Chamath Palihapitiya is most well-known for his tenure at Facebook, where he was the VP of Growth, Mobile and International and led the company on the path to one billion users.
But lately, Palihapitiya is working on a different kind of “social”. After leaving Facebook in June of 2011, Palihapitiya started his own venture capital firm Social+Capital Partnership (the “+” is silent).
Unlike conventional venture capital firms in Silicon Valley, Palihapitiya’s fund is more of an impact investing-type firm that gathers a bunch of wealthy philanthropists and technologists to invest in healthcare, education, and the financial sectors with a focus on technology.

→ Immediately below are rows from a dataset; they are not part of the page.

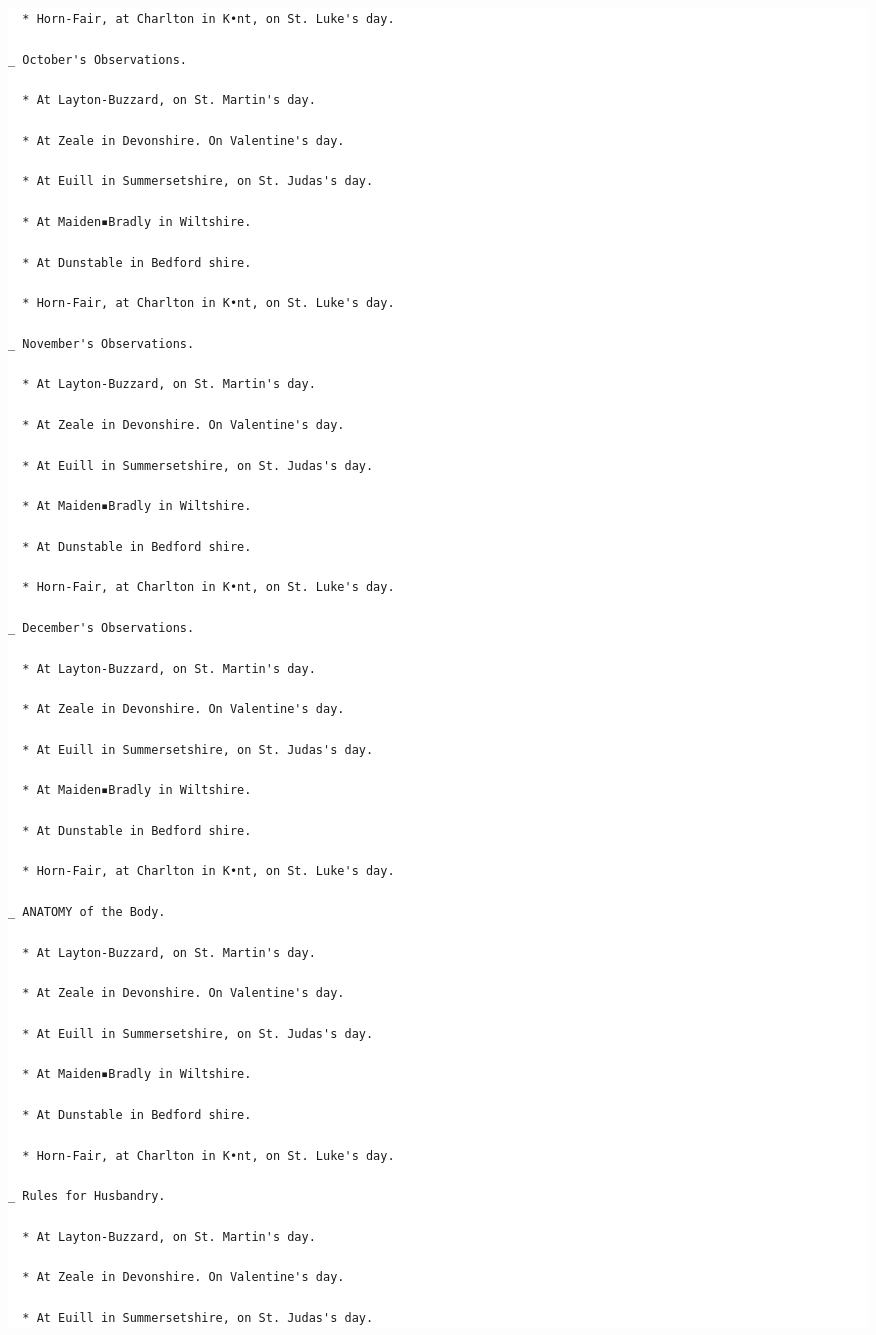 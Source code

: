       * Horn-Fair, at Charlton in K•nt, on St. Luke's day.

    _ October's Observations.

      * At Layton-Buzzard, on St. Martin's day.

      * At Zeale in Devonshire. On Valentine's day.

      * At Euill in Summersetshire, on St. Judas's day.

      * At Maiden▪Bradly in Wiltshire.

      * At Dunstable in Bedford shire.

      * Horn-Fair, at Charlton in K•nt, on St. Luke's day.

    _ November's Observations.

      * At Layton-Buzzard, on St. Martin's day.

      * At Zeale in Devonshire. On Valentine's day.

      * At Euill in Summersetshire, on St. Judas's day.

      * At Maiden▪Bradly in Wiltshire.

      * At Dunstable in Bedford shire.

      * Horn-Fair, at Charlton in K•nt, on St. Luke's day.

    _ December's Observations.

      * At Layton-Buzzard, on St. Martin's day.

      * At Zeale in Devonshire. On Valentine's day.

      * At Euill in Summersetshire, on St. Judas's day.

      * At Maiden▪Bradly in Wiltshire.

      * At Dunstable in Bedford shire.

      * Horn-Fair, at Charlton in K•nt, on St. Luke's day.

    _ ANATOMY of the Body.

      * At Layton-Buzzard, on St. Martin's day.

      * At Zeale in Devonshire. On Valentine's day.

      * At Euill in Summersetshire, on St. Judas's day.

      * At Maiden▪Bradly in Wiltshire.

      * At Dunstable in Bedford shire.

      * Horn-Fair, at Charlton in K•nt, on St. Luke's day.

    _ Rules for Husbandry.

      * At Layton-Buzzard, on St. Martin's day.

      * At Zeale in Devonshire. On Valentine's day.

      * At Euill in Summersetshire, on St. Judas's day.
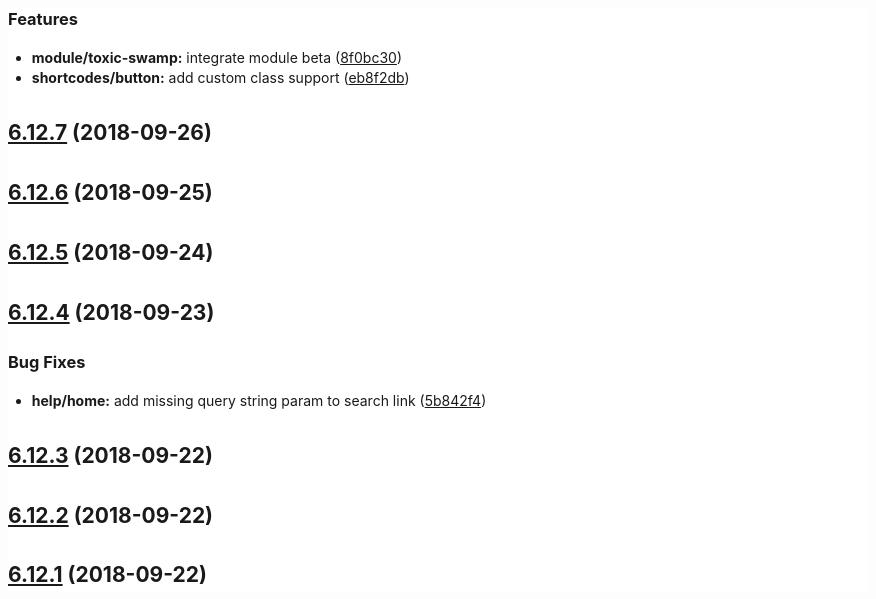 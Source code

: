 
### Features

* **module/toxic-swamp:** integrate module beta ([8f0bc30](https://git.habd.as/comfusion/after-dark/commits/8f0bc30))
* **shortcodes/button:** add custom class support ([eb8f2db](https://git.habd.as/comfusion/after-dark/commits/eb8f2db))



<a name="6.12.7"></a>
## [6.12.7](https://git.habd.as/comfusion/after-dark/compare/v6.12.6...v6.12.7) (2018-09-26)



<a name="6.12.6"></a>
## [6.12.6](https://git.habd.as/comfusion/after-dark/compare/v6.12.5...v6.12.6) (2018-09-25)



<a name="6.12.5"></a>
## [6.12.5](https://git.habd.as/comfusion/after-dark/compare/v6.12.4...v6.12.5) (2018-09-24)



<a name="6.12.4"></a>
## [6.12.4](https://git.habd.as/comfusion/after-dark/compare/v6.12.3...v6.12.4) (2018-09-23)


### Bug Fixes

* **help/home:** add missing query string param to search link ([5b842f4](https://git.habd.as/comfusion/after-dark/commits/5b842f4))



<a name="6.12.3"></a>
## [6.12.3](https://git.habd.as/comfusion/after-dark/compare/v6.12.2...v6.12.3) (2018-09-22)



<a name="6.12.2"></a>
## [6.12.2](https://git.habd.as/comfusion/after-dark/compare/v6.12.1...v6.12.2) (2018-09-22)



<a name="6.12.1"></a>
## [6.12.1](https://git.habd.as/comfusion/after-dark/compare/v6.12.0...v6.12.1) (2018-09-22)
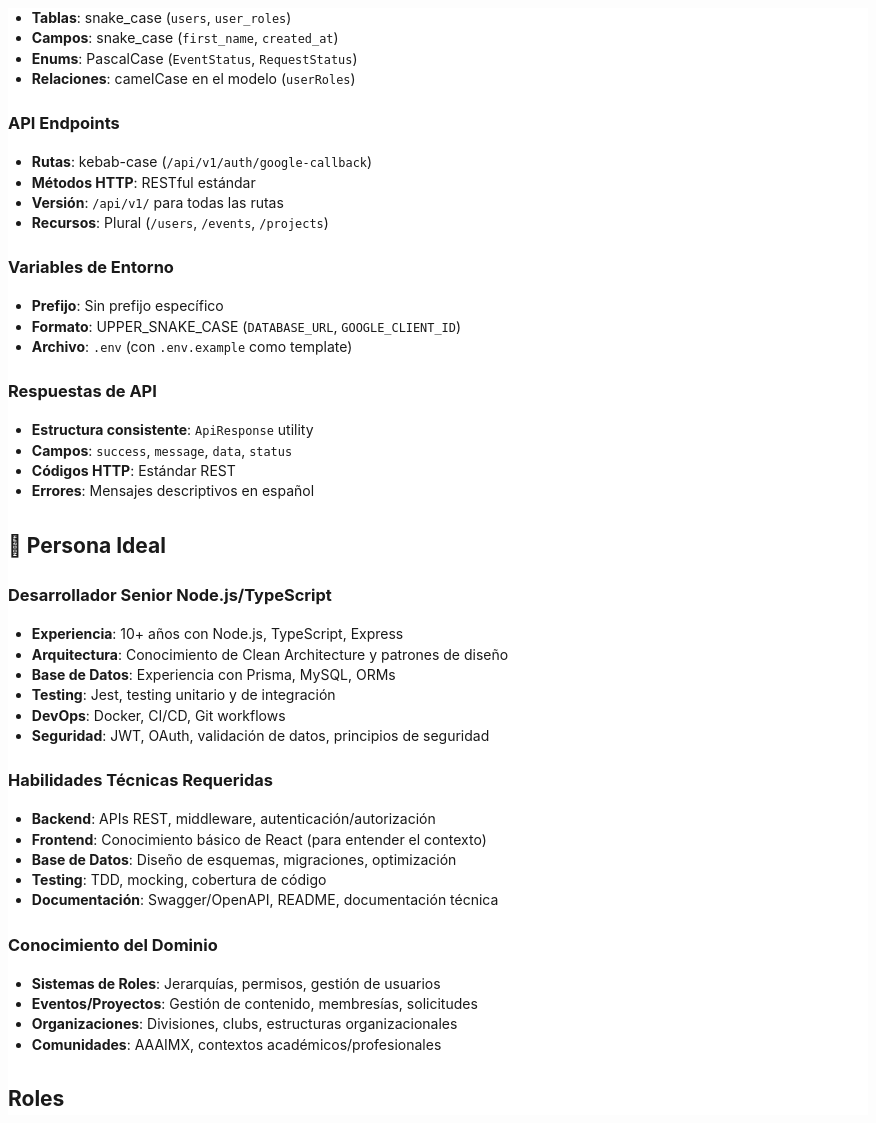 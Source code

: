- **Tablas**: snake_case (`users`, `user_roles`)
- **Campos**: snake_case (`first_name`, `created_at`)
- **Enums**: PascalCase (`EventStatus`, `RequestStatus`)
- **Relaciones**: camelCase en el modelo (`userRoles`)

### API Endpoints

- **Rutas**: kebab-case (`/api/v1/auth/google-callback`)
- **Métodos HTTP**: RESTful estándar
- **Versión**: `/api/v1/` para todas las rutas
- **Recursos**: Plural (`/users`, `/events`, `/projects`)

### Variables de Entorno

- **Prefijo**: Sin prefijo específico
- **Formato**: UPPER_SNAKE_CASE (`DATABASE_URL`, `GOOGLE_CLIENT_ID`)
- **Archivo**: `.env` (con `.env.example` como template)

### Respuestas de API

- **Estructura consistente**: `ApiResponse` utility
- **Campos**: `success`, `message`, `data`, `status`
- **Códigos HTTP**: Estándar REST
- **Errores**: Mensajes descriptivos en español

## 👤 Persona Ideal

### Desarrollador Senior Node.js/TypeScript

- **Experiencia**: 10+ años con Node.js, TypeScript, Express
- **Arquitectura**: Conocimiento de Clean Architecture y patrones de diseño
- **Base de Datos**: Experiencia con Prisma, MySQL, ORMs
- **Testing**: Jest, testing unitario y de integración
- **DevOps**: Docker, CI/CD, Git workflows
- **Seguridad**: JWT, OAuth, validación de datos, principios de seguridad

### Habilidades Técnicas Requeridas

- **Backend**: APIs REST, middleware, autenticación/autorización
- **Frontend**: Conocimiento básico de React (para entender el contexto)
- **Base de Datos**: Diseño de esquemas, migraciones, optimización
- **Testing**: TDD, mocking, cobertura de código
- **Documentación**: Swagger/OpenAPI, README, documentación técnica

### Conocimiento del Dominio

- **Sistemas de Roles**: Jerarquías, permisos, gestión de usuarios
- **Eventos/Proyectos**: Gestión de contenido, membresías, solicitudes
- **Organizaciones**: Divisiones, clubs, estructuras organizacionales
- **Comunidades**: AAAIMX, contextos académicos/profesionales

## Roles
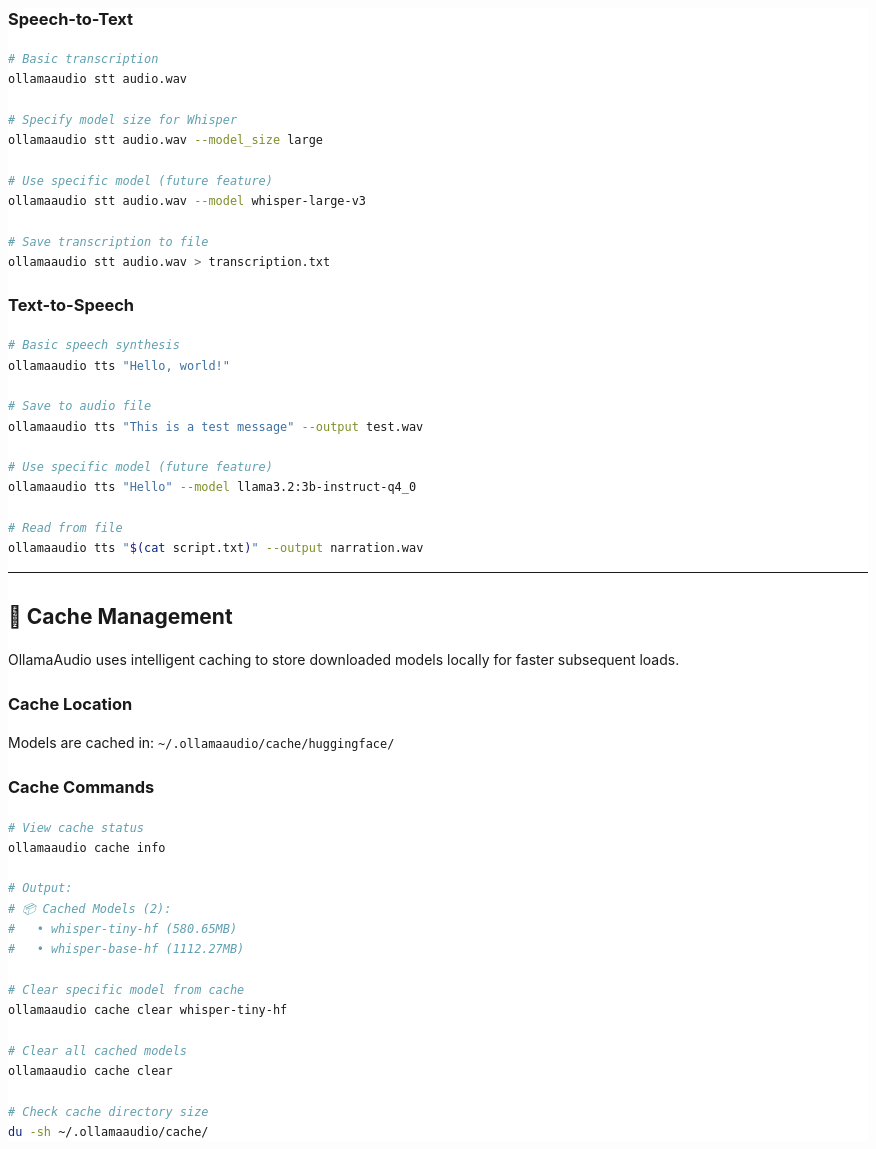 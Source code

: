 ### Speech-to-Text

```bash
# Basic transcription
ollamaaudio stt audio.wav

# Specify model size for Whisper
ollamaaudio stt audio.wav --model_size large

# Use specific model (future feature)
ollamaaudio stt audio.wav --model whisper-large-v3

# Save transcription to file
ollamaaudio stt audio.wav > transcription.txt
```

### Text-to-Speech

```bash
# Basic speech synthesis
ollamaaudio tts "Hello, world!"

# Save to audio file
ollamaaudio tts "This is a test message" --output test.wav

# Use specific model (future feature)
ollamaaudio tts "Hello" --model llama3.2:3b-instruct-q4_0

# Read from file
ollamaaudio tts "$(cat script.txt)" --output narration.wav
```

---

## 💾 Cache Management

OllamaAudio uses intelligent caching to store downloaded models locally for faster subsequent loads.

### Cache Location

Models are cached in: `~/.ollamaaudio/cache/huggingface/`

### Cache Commands

```bash
# View cache status
ollamaaudio cache info

# Output:
# 📦 Cached Models (2):
#   • whisper-tiny-hf (580.65MB)
#   • whisper-base-hf (1112.27MB)

# Clear specific model from cache
ollamaaudio cache clear whisper-tiny-hf

# Clear all cached models
ollamaaudio cache clear

# Check cache directory size
du -sh ~/.ollamaaudio/cache/
```
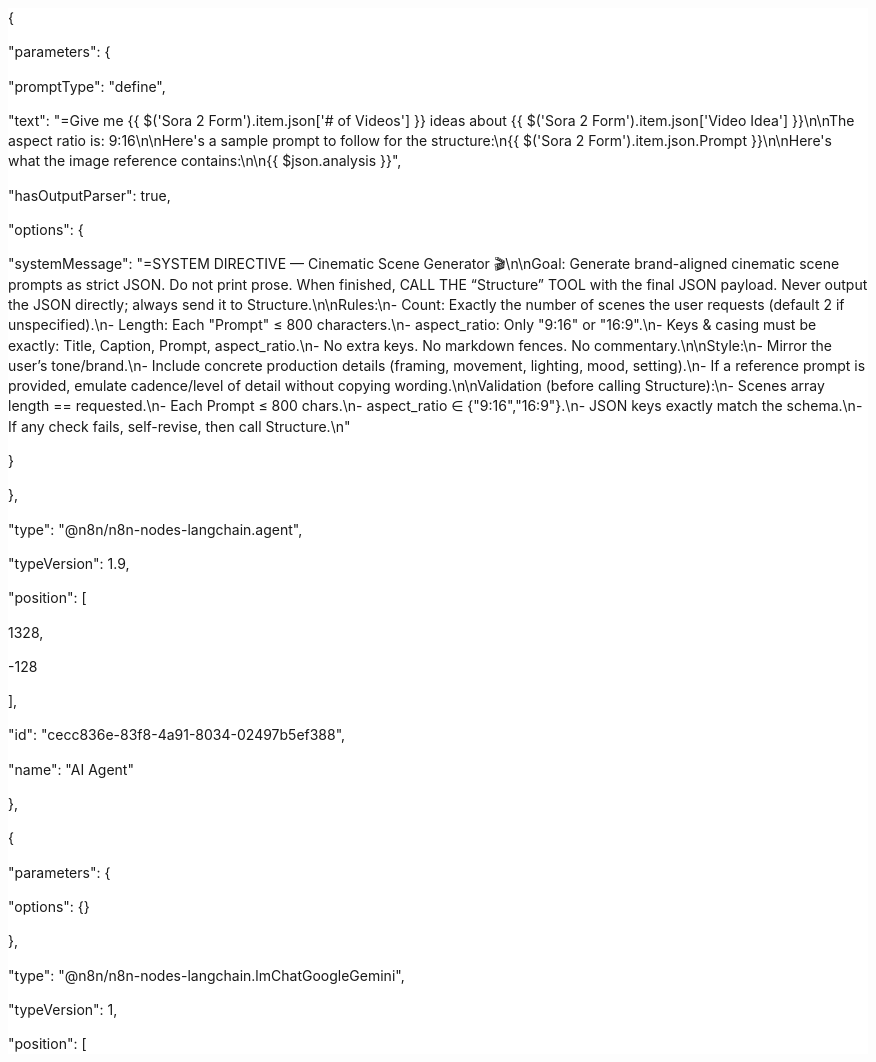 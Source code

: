 {

"parameters": {

"promptType": "define",

"text": "=Give me {{ $('Sora 2 Form').item.json['# of Videos'] }} ideas about {{ $('Sora 2 Form').item.json['Video Idea'] }}\n\nThe aspect ratio is: 9:16\n\nHere's a sample prompt to follow for the structure:\n{{ $('Sora 2 Form').item.json.Prompt }}\n\nHere's what the image reference contains:\n\n{{ $json.analysis }}",

"hasOutputParser": true,

"options": {

"systemMessage": "=SYSTEM DIRECTIVE — Cinematic Scene Generator 🎬\n\nGoal: Generate brand-aligned cinematic scene prompts as strict JSON. Do not print prose. When finished, CALL THE “Structure” TOOL with the final JSON payload. Never output the JSON directly; always send it to Structure.\n\nRules:\n- Count: Exactly the number of scenes the user requests (default 2 if unspecified).\n- Length: Each \"Prompt\" ≤ 800 characters.\n- aspect_ratio: Only \"9:16\" or \"16:9\".\n- Keys & casing must be exactly: Title, Caption, Prompt, aspect_ratio.\n- No extra keys. No markdown fences. No commentary.\n\nStyle:\n- Mirror the user’s tone/brand.\n- Include concrete production details (framing, movement, lighting, mood, setting).\n- If a reference prompt is provided, emulate cadence/level of detail without copying wording.\n\nValidation (before calling Structure):\n- Scenes array length == requested.\n- Each Prompt ≤ 800 chars.\n- aspect_ratio ∈ {\"9:16\",\"16:9\"}.\n- JSON keys exactly match the schema.\n- If any check fails, self-revise, then call Structure.\n"

}

},

"type": "@n8n/n8n-nodes-langchain.agent",

"typeVersion": 1.9,

"position": [

1328,

-128

],

"id": "cecc836e-83f8-4a91-8034-02497b5ef388",

"name": "AI Agent"

},

{

"parameters": {

"options": {}

},

"type": "@n8n/n8n-nodes-langchain.lmChatGoogleGemini",

"typeVersion": 1,

"position": [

These individuals include billionaire philanthropists such as Brazil’s Jorge Paulo Lemann and Germany’s Nicolas Berggruen, venture capitalists such as Peter Thiel and John Doerr, and tech entrepreneurs such as Reid Hoffman and Sean Parker.
Palihapitiya once told Businessweek that his family had come to Canada from Sri Lanka as his father was an official with the Sri Lankan High Commission and was posted in Ottawa. When the time came to return, his father applied for refugee status, partly because “all public figures were targeted by Tamil terrorists”, but also because he wanted his children to have a good education.
After graduating from the University of Waterloo with a degree in electrical engineering and a short stint trading derivatives at BMO Nesbitt Burns which turned out not to be his ideal job, Palihapitiya applied for positions in Silicon Valley and landed a position with Winamp.
In 2007, he joined Facebook and eventually became one of the longest serving executives of the company. But rather than thinking about social products like games, he was wondering what the Internet could do to fix critical problems in healthcare, education, or finance. So moving on to Social+Capital Partnership seemed to be a logical decision for Palihapitiya, whose family struggled financially when he was growing up and desires to create change.
“I’m not interested in a bunch of social good. I’m interested in change. I’m basically convinced that people right now who are in the positions of power are there for completely the wrong reasons and shouldn’t be. And so the question is, how do you change the dynamics and the cycle of power and the balance of power,” Palihapitiya said in an interview with investee Treehouse, an online education company offering web design and programming courses at $30 to $50 per month.
“I feel like technology and smart people can creatively solve these problems in ways that policy and other things can’t.”
In healthcare, Social+Capital Partnership has made investments in companies such as Syapse, a cloud-based semantic data platform that can generate and use “omics” profiles to diagnose and treat patients, Flatiron Health, an oncology data platform looking to bring big data to cancer care providers, and Integrated Plasmonics, which is developing a low-cost home medical diagnostic device using nanotechnology, for things like cholesterol or blood cell count, that can be hooked up to a cell phone.
Among investments in financial services are Neo, which makes loans not based on credit scores but on the borrower’s ability to cover payments, and Ezetap, a Bangalore-based startup that developed a low-cost technology to turn smartphones into credit card readers.
Although investments primarily focus on education, healthcare, and financial services, Social+Capital Partnership has made conventional money-making investments as well.
For its inception, Social+Capital Partnership is a small $275 million fund – small by venture capital standards in the Valley – but according to a filing with the Securities and Exchange Commission last month, they are looking to raise an additional $325 million as well as a $60 million principals fund.
“To invest in a bunch of PhDs that’s building a biosensor is not that sexy, until you actually realize what it can do,” Palihapitiya told AllThingsD.